WHAT TO PRODUCE:
Filter the entries below, keeping every line that has the word "hitcount".

(Items from a dataset)
::::::::::
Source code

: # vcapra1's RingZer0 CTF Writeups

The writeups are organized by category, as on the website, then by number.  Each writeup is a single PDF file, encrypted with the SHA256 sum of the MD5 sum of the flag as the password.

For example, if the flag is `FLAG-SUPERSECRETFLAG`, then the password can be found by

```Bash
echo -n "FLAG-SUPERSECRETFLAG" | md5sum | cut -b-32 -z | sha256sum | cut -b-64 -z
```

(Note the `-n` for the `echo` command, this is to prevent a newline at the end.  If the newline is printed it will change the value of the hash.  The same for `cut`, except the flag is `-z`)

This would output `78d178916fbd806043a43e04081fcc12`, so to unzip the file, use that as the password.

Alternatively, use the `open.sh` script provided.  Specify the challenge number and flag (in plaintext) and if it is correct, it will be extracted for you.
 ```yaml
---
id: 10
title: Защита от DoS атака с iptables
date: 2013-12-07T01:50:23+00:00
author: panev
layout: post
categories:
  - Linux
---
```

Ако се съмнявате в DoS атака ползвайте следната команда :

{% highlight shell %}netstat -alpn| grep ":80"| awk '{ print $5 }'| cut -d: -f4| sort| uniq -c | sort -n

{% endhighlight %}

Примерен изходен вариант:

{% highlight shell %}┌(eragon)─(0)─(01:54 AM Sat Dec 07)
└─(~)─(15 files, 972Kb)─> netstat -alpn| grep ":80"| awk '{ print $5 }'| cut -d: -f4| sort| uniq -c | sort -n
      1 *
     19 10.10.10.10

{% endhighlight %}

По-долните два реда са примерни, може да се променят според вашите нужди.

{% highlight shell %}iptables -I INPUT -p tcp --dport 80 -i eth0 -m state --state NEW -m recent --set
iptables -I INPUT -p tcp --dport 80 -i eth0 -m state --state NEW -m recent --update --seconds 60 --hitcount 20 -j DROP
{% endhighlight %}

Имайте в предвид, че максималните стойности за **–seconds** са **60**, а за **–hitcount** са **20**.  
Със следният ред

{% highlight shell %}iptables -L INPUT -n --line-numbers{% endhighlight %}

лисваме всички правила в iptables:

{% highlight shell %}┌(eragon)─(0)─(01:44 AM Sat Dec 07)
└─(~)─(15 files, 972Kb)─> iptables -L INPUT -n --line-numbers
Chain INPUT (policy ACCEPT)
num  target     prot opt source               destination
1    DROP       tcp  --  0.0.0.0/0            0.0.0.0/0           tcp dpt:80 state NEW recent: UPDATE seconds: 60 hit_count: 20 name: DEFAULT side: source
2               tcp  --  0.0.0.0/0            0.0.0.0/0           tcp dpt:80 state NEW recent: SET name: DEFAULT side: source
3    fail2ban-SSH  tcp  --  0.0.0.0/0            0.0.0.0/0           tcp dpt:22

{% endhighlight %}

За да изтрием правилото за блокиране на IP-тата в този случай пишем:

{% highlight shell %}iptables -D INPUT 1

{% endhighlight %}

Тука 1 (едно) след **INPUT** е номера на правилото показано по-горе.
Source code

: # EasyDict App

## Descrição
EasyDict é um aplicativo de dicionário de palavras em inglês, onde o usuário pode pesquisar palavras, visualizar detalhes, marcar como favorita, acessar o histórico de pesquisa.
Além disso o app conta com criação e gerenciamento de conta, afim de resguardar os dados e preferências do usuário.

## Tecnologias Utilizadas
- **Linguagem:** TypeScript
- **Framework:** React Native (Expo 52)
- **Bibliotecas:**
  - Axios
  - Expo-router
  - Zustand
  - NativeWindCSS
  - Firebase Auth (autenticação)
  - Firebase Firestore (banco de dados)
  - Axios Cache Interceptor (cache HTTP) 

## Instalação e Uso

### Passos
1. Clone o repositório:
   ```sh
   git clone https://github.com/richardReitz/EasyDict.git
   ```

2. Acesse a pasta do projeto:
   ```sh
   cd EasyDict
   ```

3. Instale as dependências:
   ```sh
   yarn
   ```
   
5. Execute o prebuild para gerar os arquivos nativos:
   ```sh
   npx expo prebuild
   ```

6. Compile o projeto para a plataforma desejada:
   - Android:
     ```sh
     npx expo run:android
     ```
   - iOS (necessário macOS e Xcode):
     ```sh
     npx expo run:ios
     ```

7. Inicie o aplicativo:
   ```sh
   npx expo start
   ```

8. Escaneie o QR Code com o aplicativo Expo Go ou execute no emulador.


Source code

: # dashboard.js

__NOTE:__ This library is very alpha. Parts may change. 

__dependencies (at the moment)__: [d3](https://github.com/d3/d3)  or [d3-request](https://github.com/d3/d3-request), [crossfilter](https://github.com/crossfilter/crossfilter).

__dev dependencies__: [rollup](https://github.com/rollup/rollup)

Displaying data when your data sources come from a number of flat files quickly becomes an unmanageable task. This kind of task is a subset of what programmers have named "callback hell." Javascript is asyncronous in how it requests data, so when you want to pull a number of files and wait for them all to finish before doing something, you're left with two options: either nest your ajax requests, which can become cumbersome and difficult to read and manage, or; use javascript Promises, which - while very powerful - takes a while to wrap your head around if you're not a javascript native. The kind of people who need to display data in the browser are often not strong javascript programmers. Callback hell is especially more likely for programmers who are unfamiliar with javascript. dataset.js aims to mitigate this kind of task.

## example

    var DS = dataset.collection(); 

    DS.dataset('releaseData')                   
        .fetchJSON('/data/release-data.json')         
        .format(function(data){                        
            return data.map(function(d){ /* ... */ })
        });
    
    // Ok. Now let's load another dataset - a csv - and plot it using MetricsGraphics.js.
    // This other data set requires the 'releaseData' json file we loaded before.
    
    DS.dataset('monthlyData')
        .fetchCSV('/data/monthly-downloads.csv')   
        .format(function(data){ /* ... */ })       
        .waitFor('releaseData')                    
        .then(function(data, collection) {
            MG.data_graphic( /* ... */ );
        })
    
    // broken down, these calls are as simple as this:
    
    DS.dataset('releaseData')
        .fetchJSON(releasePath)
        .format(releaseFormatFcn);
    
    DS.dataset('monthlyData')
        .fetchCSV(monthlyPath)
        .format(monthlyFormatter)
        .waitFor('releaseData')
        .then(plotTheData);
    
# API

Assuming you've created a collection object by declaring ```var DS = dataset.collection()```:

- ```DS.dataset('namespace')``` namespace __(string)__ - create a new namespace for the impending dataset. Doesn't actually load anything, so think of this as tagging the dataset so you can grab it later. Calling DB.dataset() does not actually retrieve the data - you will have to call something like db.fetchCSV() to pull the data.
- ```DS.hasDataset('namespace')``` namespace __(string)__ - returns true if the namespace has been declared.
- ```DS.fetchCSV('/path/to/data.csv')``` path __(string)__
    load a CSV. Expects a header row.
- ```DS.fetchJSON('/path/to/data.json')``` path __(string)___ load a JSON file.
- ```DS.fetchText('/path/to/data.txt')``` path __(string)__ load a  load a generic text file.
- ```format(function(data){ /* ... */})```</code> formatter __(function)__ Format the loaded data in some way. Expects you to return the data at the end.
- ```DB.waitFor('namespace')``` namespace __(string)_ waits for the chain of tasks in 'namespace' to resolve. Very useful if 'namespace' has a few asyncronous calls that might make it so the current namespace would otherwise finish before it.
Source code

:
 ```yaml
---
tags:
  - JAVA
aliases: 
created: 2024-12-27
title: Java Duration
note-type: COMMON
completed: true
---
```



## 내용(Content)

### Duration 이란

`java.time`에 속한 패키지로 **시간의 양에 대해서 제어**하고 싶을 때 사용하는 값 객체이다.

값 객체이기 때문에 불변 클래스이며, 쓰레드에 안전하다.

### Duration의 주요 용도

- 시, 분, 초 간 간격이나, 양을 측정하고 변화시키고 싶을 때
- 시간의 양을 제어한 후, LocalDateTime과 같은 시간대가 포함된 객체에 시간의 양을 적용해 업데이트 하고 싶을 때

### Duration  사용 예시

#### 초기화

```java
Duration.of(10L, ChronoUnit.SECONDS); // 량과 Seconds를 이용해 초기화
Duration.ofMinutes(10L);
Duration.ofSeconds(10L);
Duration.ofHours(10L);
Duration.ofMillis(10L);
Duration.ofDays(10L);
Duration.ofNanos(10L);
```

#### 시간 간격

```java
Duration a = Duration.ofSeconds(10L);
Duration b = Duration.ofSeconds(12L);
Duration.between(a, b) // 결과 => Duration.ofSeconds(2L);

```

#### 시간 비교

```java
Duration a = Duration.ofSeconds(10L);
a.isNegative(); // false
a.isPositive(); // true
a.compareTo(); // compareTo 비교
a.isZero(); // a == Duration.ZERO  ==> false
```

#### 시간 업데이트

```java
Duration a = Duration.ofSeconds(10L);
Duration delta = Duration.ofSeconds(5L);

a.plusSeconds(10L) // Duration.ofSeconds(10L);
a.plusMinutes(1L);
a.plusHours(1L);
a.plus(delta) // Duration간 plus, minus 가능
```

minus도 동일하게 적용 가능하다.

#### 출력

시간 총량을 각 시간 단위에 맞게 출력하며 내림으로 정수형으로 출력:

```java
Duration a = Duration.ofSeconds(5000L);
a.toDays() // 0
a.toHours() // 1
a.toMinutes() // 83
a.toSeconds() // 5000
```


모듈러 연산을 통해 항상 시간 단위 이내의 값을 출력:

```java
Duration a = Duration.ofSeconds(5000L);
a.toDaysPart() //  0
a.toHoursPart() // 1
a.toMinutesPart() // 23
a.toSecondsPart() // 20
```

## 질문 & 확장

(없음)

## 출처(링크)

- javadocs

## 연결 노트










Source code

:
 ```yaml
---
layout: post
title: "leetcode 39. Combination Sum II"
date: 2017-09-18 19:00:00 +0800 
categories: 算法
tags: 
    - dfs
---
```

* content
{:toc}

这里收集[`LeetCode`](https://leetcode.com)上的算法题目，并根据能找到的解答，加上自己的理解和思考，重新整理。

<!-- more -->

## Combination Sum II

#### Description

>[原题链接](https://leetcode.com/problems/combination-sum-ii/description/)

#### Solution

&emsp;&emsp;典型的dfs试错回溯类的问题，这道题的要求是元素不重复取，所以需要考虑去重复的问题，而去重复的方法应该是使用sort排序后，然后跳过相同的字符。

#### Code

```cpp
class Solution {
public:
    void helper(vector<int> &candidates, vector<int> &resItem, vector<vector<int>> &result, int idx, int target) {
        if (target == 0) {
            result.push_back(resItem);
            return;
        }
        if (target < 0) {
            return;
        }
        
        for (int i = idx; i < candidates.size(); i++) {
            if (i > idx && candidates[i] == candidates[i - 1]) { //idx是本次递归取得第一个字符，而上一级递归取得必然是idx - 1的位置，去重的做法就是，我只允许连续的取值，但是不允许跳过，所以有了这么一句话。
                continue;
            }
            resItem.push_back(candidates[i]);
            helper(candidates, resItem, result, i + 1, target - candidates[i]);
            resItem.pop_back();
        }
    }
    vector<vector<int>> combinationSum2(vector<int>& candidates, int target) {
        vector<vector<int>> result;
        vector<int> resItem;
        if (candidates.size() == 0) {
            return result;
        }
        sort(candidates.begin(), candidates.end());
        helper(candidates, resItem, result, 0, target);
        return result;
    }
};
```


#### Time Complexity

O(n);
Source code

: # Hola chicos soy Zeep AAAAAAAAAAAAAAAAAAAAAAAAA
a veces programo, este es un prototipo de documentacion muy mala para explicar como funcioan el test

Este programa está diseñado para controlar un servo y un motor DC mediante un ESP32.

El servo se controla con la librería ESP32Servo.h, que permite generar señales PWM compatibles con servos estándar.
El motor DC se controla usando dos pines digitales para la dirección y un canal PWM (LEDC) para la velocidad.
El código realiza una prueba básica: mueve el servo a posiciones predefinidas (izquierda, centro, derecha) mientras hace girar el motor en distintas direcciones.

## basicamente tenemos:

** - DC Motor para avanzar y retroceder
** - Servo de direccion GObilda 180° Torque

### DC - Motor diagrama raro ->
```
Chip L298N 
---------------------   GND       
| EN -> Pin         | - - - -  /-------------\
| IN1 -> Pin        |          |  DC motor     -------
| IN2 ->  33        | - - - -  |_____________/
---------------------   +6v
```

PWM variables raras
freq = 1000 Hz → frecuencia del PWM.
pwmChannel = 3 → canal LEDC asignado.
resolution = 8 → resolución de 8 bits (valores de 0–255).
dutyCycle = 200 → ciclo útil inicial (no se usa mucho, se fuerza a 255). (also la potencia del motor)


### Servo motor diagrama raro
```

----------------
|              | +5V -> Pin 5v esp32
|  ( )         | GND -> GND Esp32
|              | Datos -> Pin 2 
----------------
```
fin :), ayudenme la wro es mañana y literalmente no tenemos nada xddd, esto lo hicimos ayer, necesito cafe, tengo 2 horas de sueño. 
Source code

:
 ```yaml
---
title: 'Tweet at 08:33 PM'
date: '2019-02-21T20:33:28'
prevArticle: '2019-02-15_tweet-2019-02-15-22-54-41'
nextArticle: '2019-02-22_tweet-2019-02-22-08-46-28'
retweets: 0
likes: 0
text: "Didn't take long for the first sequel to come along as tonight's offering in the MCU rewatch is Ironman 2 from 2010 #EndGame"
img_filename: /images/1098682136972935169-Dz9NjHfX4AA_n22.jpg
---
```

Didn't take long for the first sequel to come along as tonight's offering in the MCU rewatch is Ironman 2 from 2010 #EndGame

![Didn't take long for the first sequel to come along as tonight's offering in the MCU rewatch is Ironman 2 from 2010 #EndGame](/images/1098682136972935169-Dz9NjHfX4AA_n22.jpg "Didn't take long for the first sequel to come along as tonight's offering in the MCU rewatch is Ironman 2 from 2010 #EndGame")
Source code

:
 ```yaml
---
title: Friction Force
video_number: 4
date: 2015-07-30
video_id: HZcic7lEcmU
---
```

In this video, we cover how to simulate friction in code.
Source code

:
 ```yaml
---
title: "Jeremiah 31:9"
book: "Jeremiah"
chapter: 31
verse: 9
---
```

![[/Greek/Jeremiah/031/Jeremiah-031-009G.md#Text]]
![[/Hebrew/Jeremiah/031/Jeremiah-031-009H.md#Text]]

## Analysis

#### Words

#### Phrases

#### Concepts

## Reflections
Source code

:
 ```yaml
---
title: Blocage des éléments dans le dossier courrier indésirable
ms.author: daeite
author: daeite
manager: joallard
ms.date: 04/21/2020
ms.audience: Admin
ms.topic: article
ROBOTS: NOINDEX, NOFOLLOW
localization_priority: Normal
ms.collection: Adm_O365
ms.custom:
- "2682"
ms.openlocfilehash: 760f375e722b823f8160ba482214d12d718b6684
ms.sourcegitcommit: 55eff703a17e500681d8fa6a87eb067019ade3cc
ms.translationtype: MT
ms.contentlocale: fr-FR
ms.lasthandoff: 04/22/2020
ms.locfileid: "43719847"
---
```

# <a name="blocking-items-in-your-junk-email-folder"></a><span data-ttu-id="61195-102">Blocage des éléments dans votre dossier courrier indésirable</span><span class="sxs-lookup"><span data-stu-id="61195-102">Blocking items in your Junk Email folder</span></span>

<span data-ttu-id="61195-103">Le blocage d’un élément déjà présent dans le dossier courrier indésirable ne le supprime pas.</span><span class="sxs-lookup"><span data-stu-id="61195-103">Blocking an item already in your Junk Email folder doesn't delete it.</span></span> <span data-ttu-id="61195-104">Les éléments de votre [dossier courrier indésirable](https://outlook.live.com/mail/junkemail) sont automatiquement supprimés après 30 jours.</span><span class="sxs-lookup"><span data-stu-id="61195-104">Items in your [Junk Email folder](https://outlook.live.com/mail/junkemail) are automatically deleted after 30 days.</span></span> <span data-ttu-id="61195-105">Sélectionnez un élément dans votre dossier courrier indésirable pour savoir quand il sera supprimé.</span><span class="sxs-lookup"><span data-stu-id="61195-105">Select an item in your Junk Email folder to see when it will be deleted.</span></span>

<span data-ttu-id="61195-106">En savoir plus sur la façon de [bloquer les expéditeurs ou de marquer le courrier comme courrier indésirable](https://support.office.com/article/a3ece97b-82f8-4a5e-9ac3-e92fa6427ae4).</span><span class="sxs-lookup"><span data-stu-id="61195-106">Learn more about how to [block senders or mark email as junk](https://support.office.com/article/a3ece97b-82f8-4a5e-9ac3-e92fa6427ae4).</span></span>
::::::::::
EXERCISE RESULT:
iptables -I INPUT -p tcp --dport 80 -i eth0 -m state --state NEW -m recent --update --seconds 60 --hitcount 20 -j DROP
Имайте в предвид, че максималните стойности за **–seconds** са **60**, а за **–hitcount** са **20**.  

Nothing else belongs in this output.